Some more names: Steve Molino, with whom I still e-mail frequently. On a few occasions he, Ralph, Barry Zuckerman, and I got together at fine NY restaurants for an extravagant lunch. Joe Henry, who wrote beautifully about Boulez; we have met in NY and DC quite a few times. Catison (Brett Stewart), who was once quite roly-poly but dropped a lot of weight and married a beautiful girl. Nigil Wilkinson, whom I visited in Paris. Ellie Edwards, the voice teacher from Boston. Owlice (Alice Ryan). Ellie Kett, who visited once from Israel. Wilma Monlouis. Guy Fairstein, the lawyer whose primary interests were Mahler and Bruckner. Yasser Yeman. Joshua Lilly, lover of Mozart and chess, who came up to NY from Virginia. Karl Henzy, a great Carter fan. Al Moritz, the great lover of Bruckner and Stockhausen. Utah Bill, with whom I spent a great afternoon in the SF area. Niki (Emmanuel) Beer and I have had dinner together both in NY and SF.

And several others from That Other Board. Ralph invited me to a couple of their get-togethers, so I have met John Brousseau, Lenny Goran, John Francis, The Horn, and I'm pretty sure "some guy," even though I didn't know most of these people well. I used to see Frank Berglas a lot when he was living in NY and attending the Met; we often met for Chinese dinner at an excellent little-known hole in the wall near Lincoln Center, since then torn down. John Bleau, Ralph Stein, and I had dinner at an Ethiopian restaurant right next to the Chinese hole in the wall; John had some odd ideas about AIDS, but he also self-published a wonderful memoir about traveling in India. And yes, I've also met the notorious Randall Wetmore, but perhaps before he became so entrenched in his political views, or perhaps I just didn't see it then.

Also David Gable, who was very active at RMCR and some other boards, but not I think here.

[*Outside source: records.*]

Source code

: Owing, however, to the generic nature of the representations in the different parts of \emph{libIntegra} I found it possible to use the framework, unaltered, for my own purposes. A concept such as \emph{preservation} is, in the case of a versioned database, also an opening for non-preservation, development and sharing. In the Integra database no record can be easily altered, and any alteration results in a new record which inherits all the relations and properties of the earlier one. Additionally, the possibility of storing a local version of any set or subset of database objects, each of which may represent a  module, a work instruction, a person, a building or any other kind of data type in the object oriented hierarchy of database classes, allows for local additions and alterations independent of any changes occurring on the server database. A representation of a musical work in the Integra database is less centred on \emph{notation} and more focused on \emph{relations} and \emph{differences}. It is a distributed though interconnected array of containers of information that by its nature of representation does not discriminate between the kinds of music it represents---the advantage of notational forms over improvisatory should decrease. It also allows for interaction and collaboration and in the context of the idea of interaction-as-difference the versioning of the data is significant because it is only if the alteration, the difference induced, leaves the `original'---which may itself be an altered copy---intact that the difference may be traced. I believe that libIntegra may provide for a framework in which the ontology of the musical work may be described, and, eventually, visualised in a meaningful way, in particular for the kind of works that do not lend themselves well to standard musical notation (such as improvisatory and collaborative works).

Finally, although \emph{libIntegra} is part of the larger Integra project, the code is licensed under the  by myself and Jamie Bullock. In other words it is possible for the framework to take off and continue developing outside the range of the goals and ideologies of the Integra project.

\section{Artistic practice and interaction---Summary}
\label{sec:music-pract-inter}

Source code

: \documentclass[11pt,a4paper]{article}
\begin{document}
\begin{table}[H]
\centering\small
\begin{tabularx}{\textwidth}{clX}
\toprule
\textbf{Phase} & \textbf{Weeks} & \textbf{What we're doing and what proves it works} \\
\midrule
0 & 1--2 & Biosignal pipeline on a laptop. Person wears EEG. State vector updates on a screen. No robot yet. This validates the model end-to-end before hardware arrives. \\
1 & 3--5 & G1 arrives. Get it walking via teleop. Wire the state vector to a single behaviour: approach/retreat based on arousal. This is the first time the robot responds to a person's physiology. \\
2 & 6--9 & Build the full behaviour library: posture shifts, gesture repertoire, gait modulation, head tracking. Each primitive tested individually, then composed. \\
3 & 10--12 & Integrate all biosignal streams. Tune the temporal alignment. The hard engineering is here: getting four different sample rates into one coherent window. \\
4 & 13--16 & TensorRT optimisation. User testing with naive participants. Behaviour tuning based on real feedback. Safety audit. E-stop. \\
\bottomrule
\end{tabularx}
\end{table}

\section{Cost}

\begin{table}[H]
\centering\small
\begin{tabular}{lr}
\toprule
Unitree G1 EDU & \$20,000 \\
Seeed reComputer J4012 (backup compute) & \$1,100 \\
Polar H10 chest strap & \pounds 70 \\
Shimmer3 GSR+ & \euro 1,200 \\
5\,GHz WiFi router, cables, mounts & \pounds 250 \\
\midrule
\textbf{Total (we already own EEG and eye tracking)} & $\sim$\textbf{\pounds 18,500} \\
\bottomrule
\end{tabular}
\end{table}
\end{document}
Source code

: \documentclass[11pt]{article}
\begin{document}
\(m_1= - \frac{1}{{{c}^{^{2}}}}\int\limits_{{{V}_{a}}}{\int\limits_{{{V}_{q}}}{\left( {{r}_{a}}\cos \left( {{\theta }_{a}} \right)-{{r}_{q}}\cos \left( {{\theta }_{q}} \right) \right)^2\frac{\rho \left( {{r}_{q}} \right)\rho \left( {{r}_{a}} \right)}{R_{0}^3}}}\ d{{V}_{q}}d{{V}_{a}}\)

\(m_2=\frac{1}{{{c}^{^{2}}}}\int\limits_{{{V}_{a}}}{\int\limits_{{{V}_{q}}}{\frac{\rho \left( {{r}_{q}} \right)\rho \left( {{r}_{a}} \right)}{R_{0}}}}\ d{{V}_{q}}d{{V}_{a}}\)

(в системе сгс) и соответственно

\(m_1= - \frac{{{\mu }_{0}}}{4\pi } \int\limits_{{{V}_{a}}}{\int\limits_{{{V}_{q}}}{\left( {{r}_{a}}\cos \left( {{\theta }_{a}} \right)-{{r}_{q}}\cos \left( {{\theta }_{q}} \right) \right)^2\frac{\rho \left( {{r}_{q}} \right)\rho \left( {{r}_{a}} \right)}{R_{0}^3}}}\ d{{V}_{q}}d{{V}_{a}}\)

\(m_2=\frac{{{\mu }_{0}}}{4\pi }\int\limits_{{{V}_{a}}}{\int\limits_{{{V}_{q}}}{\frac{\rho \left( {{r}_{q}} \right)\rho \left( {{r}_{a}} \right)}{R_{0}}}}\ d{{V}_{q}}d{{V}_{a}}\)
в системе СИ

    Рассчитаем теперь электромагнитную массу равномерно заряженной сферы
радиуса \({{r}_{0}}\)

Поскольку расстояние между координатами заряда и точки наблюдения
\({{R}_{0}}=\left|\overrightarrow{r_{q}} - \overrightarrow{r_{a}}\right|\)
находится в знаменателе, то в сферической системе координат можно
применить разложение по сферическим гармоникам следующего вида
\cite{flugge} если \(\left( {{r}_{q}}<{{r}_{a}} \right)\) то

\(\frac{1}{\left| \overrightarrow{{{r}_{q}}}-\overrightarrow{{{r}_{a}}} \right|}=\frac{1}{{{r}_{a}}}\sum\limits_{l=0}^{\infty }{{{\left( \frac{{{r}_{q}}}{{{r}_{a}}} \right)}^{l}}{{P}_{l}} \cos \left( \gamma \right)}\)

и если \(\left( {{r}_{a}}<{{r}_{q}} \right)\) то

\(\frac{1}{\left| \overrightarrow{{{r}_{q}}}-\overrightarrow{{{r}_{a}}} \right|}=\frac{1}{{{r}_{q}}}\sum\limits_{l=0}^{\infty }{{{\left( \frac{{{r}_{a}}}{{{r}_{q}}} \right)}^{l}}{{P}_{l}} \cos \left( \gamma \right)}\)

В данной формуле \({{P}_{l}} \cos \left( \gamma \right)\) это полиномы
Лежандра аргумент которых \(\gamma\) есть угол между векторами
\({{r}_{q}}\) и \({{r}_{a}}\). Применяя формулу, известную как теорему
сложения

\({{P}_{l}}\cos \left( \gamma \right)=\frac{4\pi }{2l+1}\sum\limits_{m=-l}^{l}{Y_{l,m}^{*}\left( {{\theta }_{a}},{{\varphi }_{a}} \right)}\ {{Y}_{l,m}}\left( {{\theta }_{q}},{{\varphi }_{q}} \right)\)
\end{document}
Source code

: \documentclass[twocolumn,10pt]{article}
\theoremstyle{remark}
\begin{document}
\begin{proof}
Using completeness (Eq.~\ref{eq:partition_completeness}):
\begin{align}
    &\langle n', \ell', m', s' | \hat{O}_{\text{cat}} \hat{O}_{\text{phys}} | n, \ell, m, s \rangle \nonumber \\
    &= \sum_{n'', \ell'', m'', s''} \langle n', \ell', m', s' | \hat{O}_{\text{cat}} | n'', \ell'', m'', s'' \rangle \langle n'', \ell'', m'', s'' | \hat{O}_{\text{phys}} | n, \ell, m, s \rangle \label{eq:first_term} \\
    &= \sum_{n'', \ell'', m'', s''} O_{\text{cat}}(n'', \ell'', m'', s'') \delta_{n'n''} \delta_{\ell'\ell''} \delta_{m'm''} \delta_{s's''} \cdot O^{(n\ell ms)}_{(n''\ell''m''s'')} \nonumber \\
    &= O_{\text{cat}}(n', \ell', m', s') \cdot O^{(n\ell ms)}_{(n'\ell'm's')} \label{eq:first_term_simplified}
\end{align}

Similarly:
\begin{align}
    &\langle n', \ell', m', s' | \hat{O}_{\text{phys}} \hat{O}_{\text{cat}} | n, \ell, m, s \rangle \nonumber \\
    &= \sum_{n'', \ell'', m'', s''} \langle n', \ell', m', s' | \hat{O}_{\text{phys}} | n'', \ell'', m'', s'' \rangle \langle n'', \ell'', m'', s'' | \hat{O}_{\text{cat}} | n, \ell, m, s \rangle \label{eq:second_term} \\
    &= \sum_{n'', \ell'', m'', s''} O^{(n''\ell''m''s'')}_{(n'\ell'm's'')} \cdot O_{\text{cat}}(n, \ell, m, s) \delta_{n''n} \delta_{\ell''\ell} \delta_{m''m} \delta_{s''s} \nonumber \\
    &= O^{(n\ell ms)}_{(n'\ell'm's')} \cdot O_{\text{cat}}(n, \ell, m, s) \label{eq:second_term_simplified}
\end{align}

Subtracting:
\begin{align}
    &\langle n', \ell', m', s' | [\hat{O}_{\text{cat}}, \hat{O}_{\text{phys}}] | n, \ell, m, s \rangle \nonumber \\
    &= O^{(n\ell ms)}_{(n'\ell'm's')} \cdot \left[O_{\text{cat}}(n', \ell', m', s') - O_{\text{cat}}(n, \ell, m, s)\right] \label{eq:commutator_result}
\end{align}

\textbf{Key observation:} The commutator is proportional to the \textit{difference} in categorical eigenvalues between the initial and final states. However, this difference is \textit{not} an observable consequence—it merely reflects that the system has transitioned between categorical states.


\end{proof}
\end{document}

David is a true scholar, a trained musicologist who wrote his dissertation under Charles Rosen and who has published on Boulez and Verdi, among others. And his friend Pradyut Shah, who also studied at the University of Chicago.

There may have been others. There must have been. The first time I met Ralph Stein, he organized a big lunch in NY's Chinatown for a dozen people. I think Larry Rinkel was there too, but like most sensible people I instantly realized he was a boor and a nuisance, and so I always ignored his PMs and emails. (Somehow he's too dense to ever get the point and he still continues attaching himself to me.) I think Brian and I may be meeting next month besides, and I certainly would be happy to get together with anyone else who comes to NY.
"I don't know what sforzando means, though it clearly means something."

(poco) Sforzando

#648
QuoteI think Brian and I may be meeting next month besides . . . .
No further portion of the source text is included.